Si no fuera porque estuve alerta y doblegué al espíritu pijotero que me indicaba la inconveniencia de proceder, no hubiera conocido al gran profesor.

Vi un par de videos y me persuadió la elocuente bondad que advertía detrás de su forma de mirar el mundo y su capacidad para sintetizar conocimientos diversos que ayudan a la efectividad de la vida humana.

En un breve instante lo adevirtí, el gran profesor era una persona lúcida, sólida intelectualmente, que tenía vocación afirmativa de la vida y la capacidad de desentrañar cuestiones esenciales del ser humano para favorecer la llegada a buen puerto de la existencia y construir la realidad pretendida.

Me anoté a su curso, ingresé y me mantuve expectante.

Vi que el hombre tenía destreza y oficio en el arte de hacer talleres. Podía advertir sus deslices y rectificarlos prácticamente al momento de que ocurrieran o breves segundos después.

Así por ejemplo un participante decía algo y espontáneamente respondía con habilidad pero a veces con cierto enojo propio del ser incordioso.
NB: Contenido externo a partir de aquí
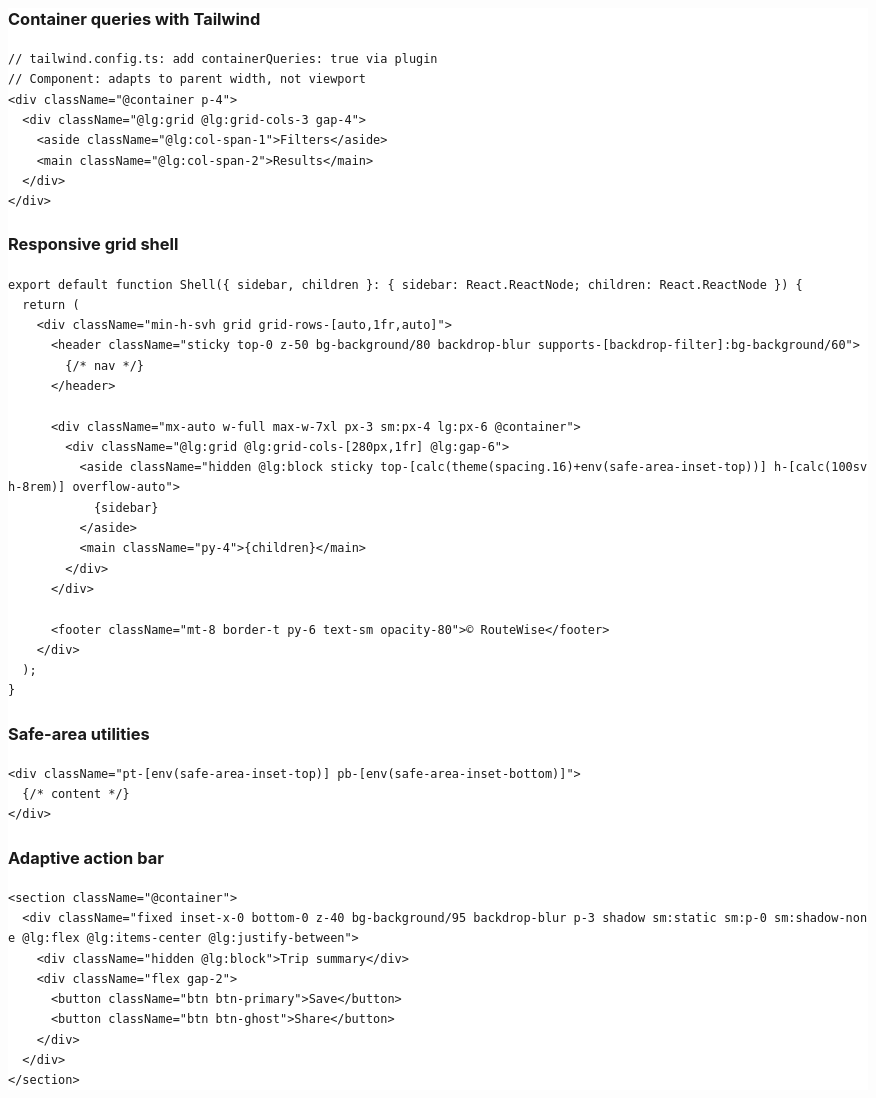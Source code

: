 ### Container queries with Tailwind
```tsx
// tailwind.config.ts: add containerQueries: true via plugin
// Component: adapts to parent width, not viewport
<div className="@container p-4">
  <div className="@lg:grid @lg:grid-cols-3 gap-4">
    <aside className="@lg:col-span-1">Filters</aside>
    <main className="@lg:col-span-2">Results</main>
  </div>
</div>
```

### Responsive grid shell
```tsx
export default function Shell({ sidebar, children }: { sidebar: React.ReactNode; children: React.ReactNode }) {
  return (
    <div className="min-h-svh grid grid-rows-[auto,1fr,auto]">
      <header className="sticky top-0 z-50 bg-background/80 backdrop-blur supports-[backdrop-filter]:bg-background/60">
        {/* nav */}
      </header>

      <div className="mx-auto w-full max-w-7xl px-3 sm:px-4 lg:px-6 @container">
        <div className="@lg:grid @lg:grid-cols-[280px,1fr] @lg:gap-6">
          <aside className="hidden @lg:block sticky top-[calc(theme(spacing.16)+env(safe-area-inset-top))] h-[calc(100svh-8rem)] overflow-auto">
            {sidebar}
          </aside>
          <main className="py-4">{children}</main>
        </div>
      </div>

      <footer className="mt-8 border-t py-6 text-sm opacity-80">© RouteWise</footer>
    </div>
  );
}
```

### Safe-area utilities
```tsx
<div className="pt-[env(safe-area-inset-top)] pb-[env(safe-area-inset-bottom)]">
  {/* content */}
</div>
```

### Adaptive action bar
```tsx
<section className="@container">
  <div className="fixed inset-x-0 bottom-0 z-40 bg-background/95 backdrop-blur p-3 shadow sm:static sm:p-0 sm:shadow-none @lg:flex @lg:items-center @lg:justify-between">
    <div className="hidden @lg:block">Trip summary</div>
    <div className="flex gap-2">
      <button className="btn btn-primary">Save</button>
      <button className="btn btn-ghost">Share</button>
    </div>
  </div>
</section>
```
Pero en un abrir y cerrar de ojos reacomodaba ese desliz de apariencias agresivo con una calidez destinada a quien sufrió ese sutil pero indisimulabe trato.

Debe ser esa actitud incordiosa que percibía como una molestia intolerable que lo perturbaba en ocasiones y se disparaba por cualquier nimiedad, la que me llevó las primeras clases a mantener el decoro, la pasividad de la observación atenta y la participación breve y precisa en el canal de chat.

La poca o nula inclinación al protagonismo era el sustento ideal para mantener ese proceder tan escueto como medido.

Pasaron tres clases hasta que abrí la boca.

Temía que cualquier comentario convincente y comprometido despierte la ira del gran profesor.